REQUIRED WORK:
If a line of the material holds the string "Write", please copy it.

EXTRACTED INFORMATION:
________

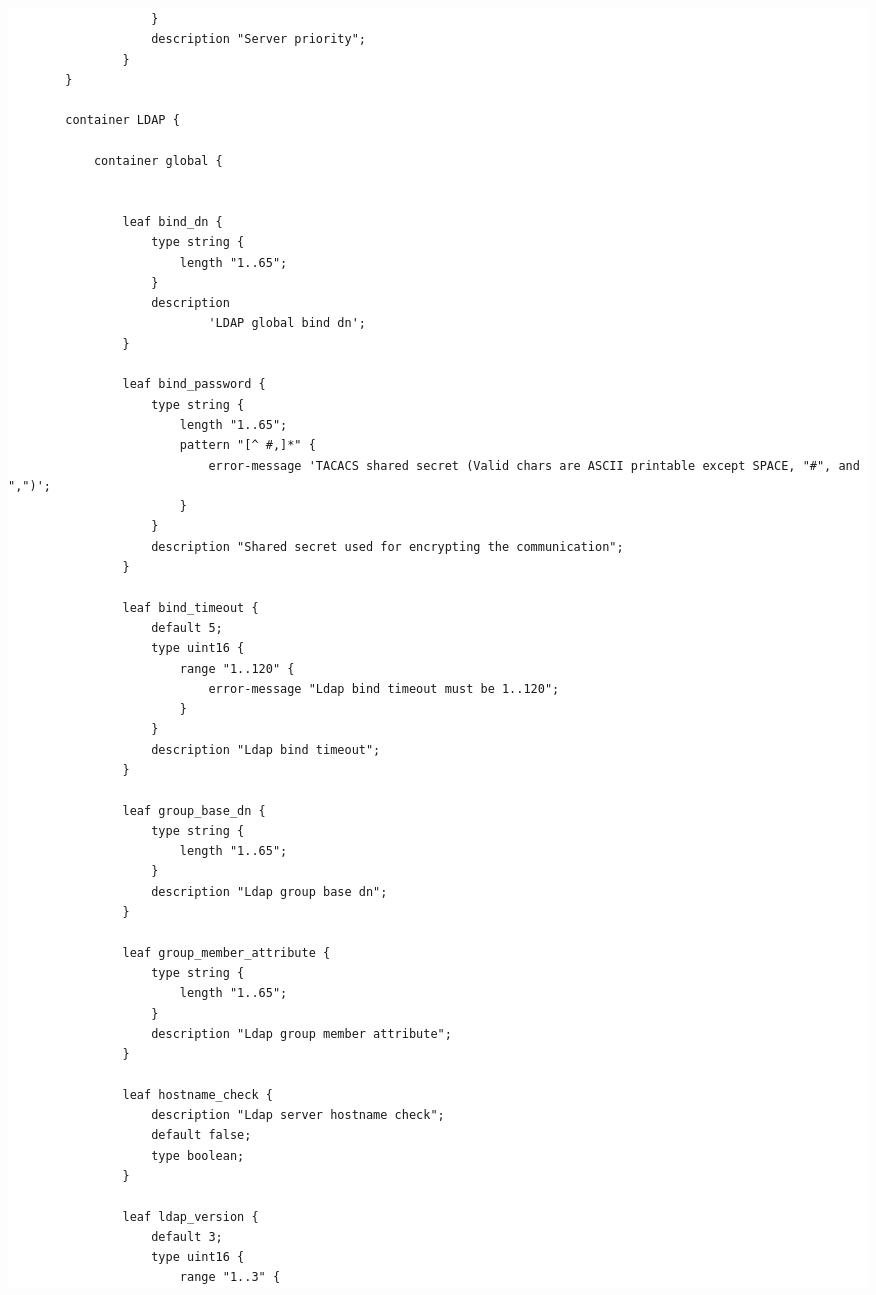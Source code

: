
 ```yang
                    }
                    description "Server priority";
                }
        }

        container LDAP {

            container global {


                leaf bind_dn {
                    type string {
                        length "1..65";
                    }
                    description
                            'LDAP global bind dn';
                }

                leaf bind_password {
                    type string {
                        length "1..65";
                        pattern "[^ #,]*" {
                            error-message 'TACACS shared secret (Valid chars are ASCII printable except SPACE, "#", and ",")';
                        }
                    }
                    description "Shared secret used for encrypting the communication";
                }

                leaf bind_timeout {
                    default 5;
                    type uint16 {
                        range "1..120" {
                            error-message "Ldap bind timeout must be 1..120";
                        }
                    }
                    description "Ldap bind timeout";
                }

                leaf group_base_dn {
                    type string {
                        length "1..65";
                    }
                    description "Ldap group base dn";
                }

                leaf group_member_attribute {
                    type string {
                        length "1..65";
                    }
                    description "Ldap group member attribute";
                }

                leaf hostname_check {
                    description "Ldap server hostname check";
                    default false;
                    type boolean;
                }

                leaf ldap_version {
                    default 3;
                    type uint16 {
                        range "1..3" {
```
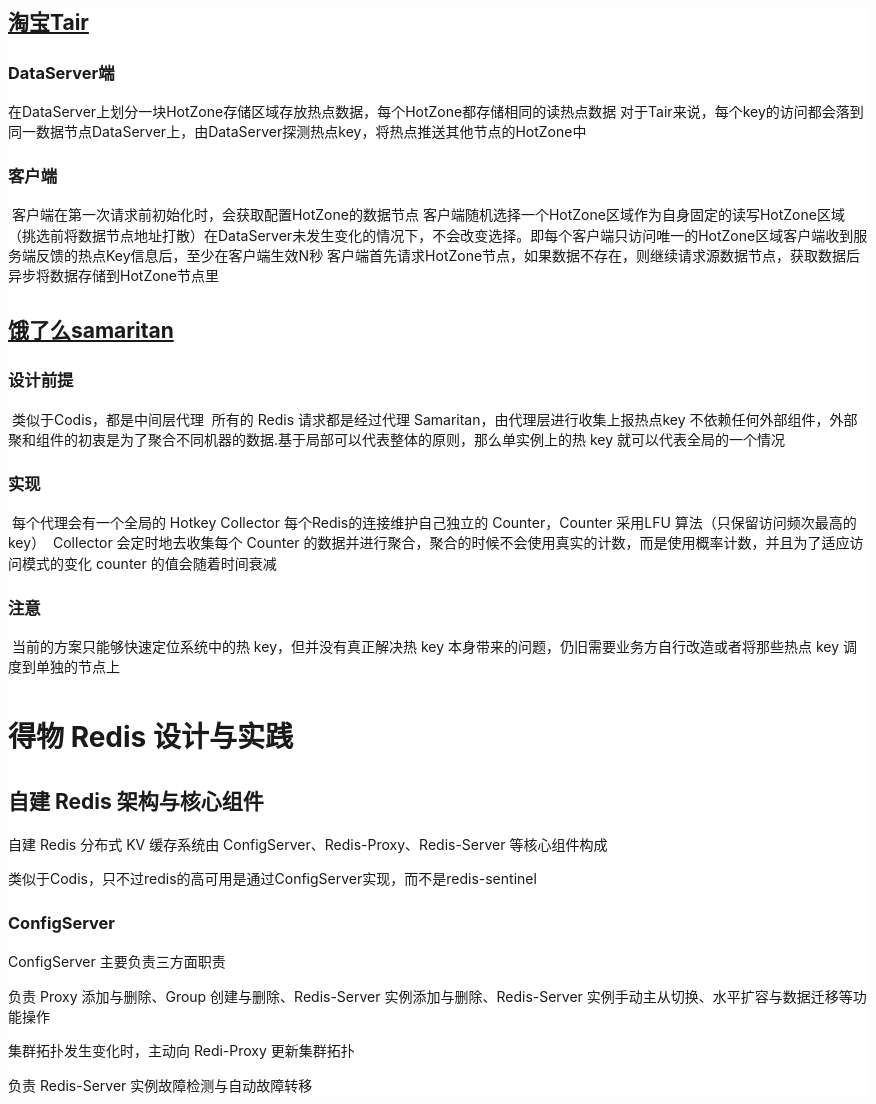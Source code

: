 ## [淘宝Tair](https://gitee.com/mirrors/Tair.git)

### DataServer端

​		在DataServer上划分一块HotZone存储区域存放热点数据，每个HotZone都存储相同的读热点数据
对于Tair来说，每个key的访问都会落到同一数据节点DataServer上，由DataServer探测热点key，将热点推送其他节点的HotZone中

### 客户端

​		客户端在第一次请求前初始化时，会获取配置HotZone的数据节点
​		客户端随机选择一个HotZone区域作为自身固定的读写HotZone区域（挑选前将数据节点地址打散）
​		在DataServer未发生变化的情况下，不会改变选择。即每个客户端只访问唯一的HotZone区域
​		客户端收到服务端反馈的热点Key信息后，至少在客户端生效N秒
​		客户端首先请求HotZone节点，如果数据不存在，则继续请求源数据节点，获取数据后异步将数据存储到HotZone节点里

## [饿了么samaritan](https://github.com/samaritan-proxy/samaritan.git)

### 设计前提

​			类似于Codis，都是中间层代理
​			所有的 Redis 请求都是经过代理 Samaritan，由代理层进行收集上报热点key
​			不️依赖任何外部组件，外部聚和组件的初衷是为了聚合不同机器的数据.基于局部可以代表整体的原则，那么单实例上的热 key 就可以代表全局的一个情况

### 实现

​			每个代理会有一个全局的 Hotkey Collector
​			每个Redis的连接维护自己独立的 Counter，Counter 采用LFU 算法（只保留访问频次最高的key）
​			Collector 会定时地去收集每个 Counter 的数据并进行聚合，聚合的时候不会使用真实的计数，而是使用概率计数，并且为了适应访问模式的变化 counter 的值会随着时间衰减

### 注意

​			当前的方案只能够快速定位系统中的热 key，但并没有真正解决热 key 本身带来的问题，仍旧需要业务方自行改造或者将那些热点 key 调度到单独的节点上

# 得物 Redis 设计与实践

## 自建 Redis 架构与核心组件

自建 Redis 分布式 KV 缓存系统由 ConfigServer、Redis-Proxy、Redis-Server 等核心组件构成

类似于Codis，只不过redis的高可用是通过ConfigServer实现，而不是redis-sentinel

### ConfigServer

ConfigServer 主要负责三方面职责

负责 Proxy 添加与删除、Group 创建与删除、Redis-Server 实例添加与删除、Redis-Server 实例手动主从切换、水平扩容与数据迁移等功能操作

集群拓扑发生变化时，主动向 Redi-Proxy 更新集群拓扑

负责 Redis-Server 实例故障检测与自动故障转移
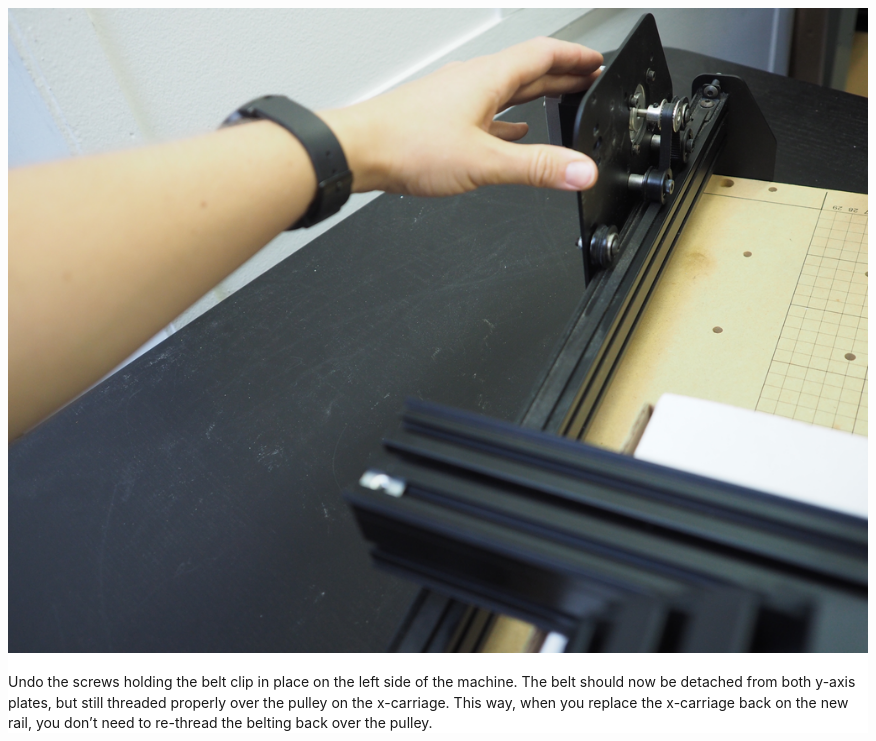 <img src="../photo/P9210365.jpg">

Undo the screws holding the belt clip in place on the left side of the machine. The belt should now be detached from both y-axis plates, but still threaded properly over the pulley on the x-carriage. This way, when you replace the x-carriage back on the new rail, you don’t need to re-thread the belting back over the pulley. 
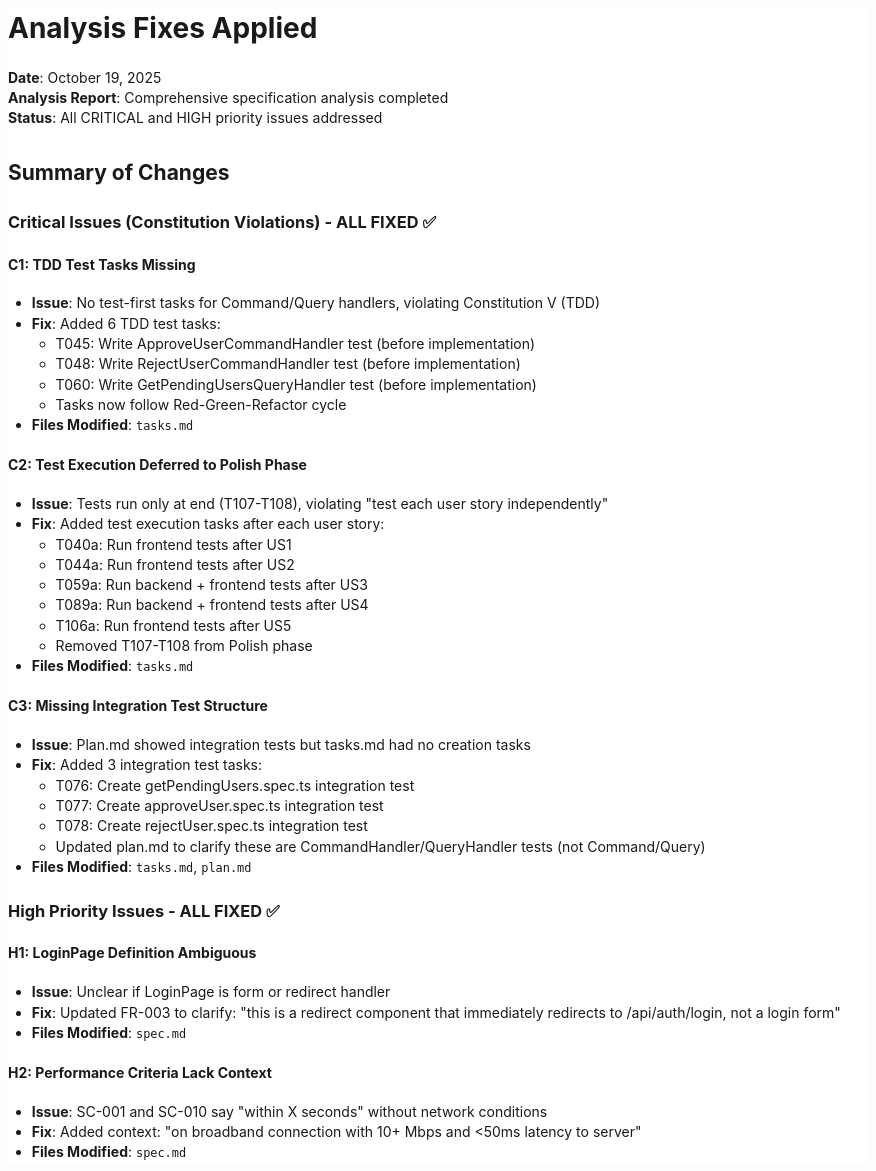 # Analysis Fixes Applied

**Date**: October 19, 2025  
**Analysis Report**: Comprehensive specification analysis completed  
**Status**: All CRITICAL and HIGH priority issues addressed

## Summary of Changes

### Critical Issues (Constitution Violations) - ALL FIXED ✅

#### C1: TDD Test Tasks Missing
- **Issue**: No test-first tasks for Command/Query handlers, violating Constitution V (TDD)
- **Fix**: Added 6 TDD test tasks:
  - T045: Write ApproveUserCommandHandler test (before implementation)
  - T048: Write RejectUserCommandHandler test (before implementation)
  - T060: Write GetPendingUsersQueryHandler test (before implementation)
  - Tasks now follow Red-Green-Refactor cycle
- **Files Modified**: `tasks.md`

#### C2: Test Execution Deferred to Polish Phase
- **Issue**: Tests run only at end (T107-T108), violating "test each user story independently"
- **Fix**: Added test execution tasks after each user story:
  - T040a: Run frontend tests after US1
  - T044a: Run frontend tests after US2
  - T059a: Run backend + frontend tests after US3
  - T089a: Run backend + frontend tests after US4
  - T106a: Run frontend tests after US5
  - Removed T107-T108 from Polish phase
- **Files Modified**: `tasks.md`

#### C3: Missing Integration Test Structure
- **Issue**: Plan.md showed integration tests but tasks.md had no creation tasks
- **Fix**: Added 3 integration test tasks:
  - T076: Create getPendingUsers.spec.ts integration test
  - T077: Create approveUser.spec.ts integration test
  - T078: Create rejectUser.spec.ts integration test
  - Updated plan.md to clarify these are CommandHandler/QueryHandler tests (not Command/Query)
- **Files Modified**: `tasks.md`, `plan.md`

### High Priority Issues - ALL FIXED ✅

#### H1: LoginPage Definition Ambiguous
- **Issue**: Unclear if LoginPage is form or redirect handler
- **Fix**: Updated FR-003 to clarify: "this is a redirect component that immediately redirects to /api/auth/login, not a login form"
- **Files Modified**: `spec.md`

#### H2: Performance Criteria Lack Context
- **Issue**: SC-001 and SC-010 say "within X seconds" without network conditions
- **Fix**: Added context: "on broadband connection with 10+ Mbps and <50ms latency to server"
- **Files Modified**: `spec.md`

________

RESULT BELOW:
  - T045: Write ApproveUserCommandHandler test (before implementation)
  - T048: Write RejectUserCommandHandler test (before implementation)
  - T060: Write GetPendingUsersQueryHandler test (before implementation)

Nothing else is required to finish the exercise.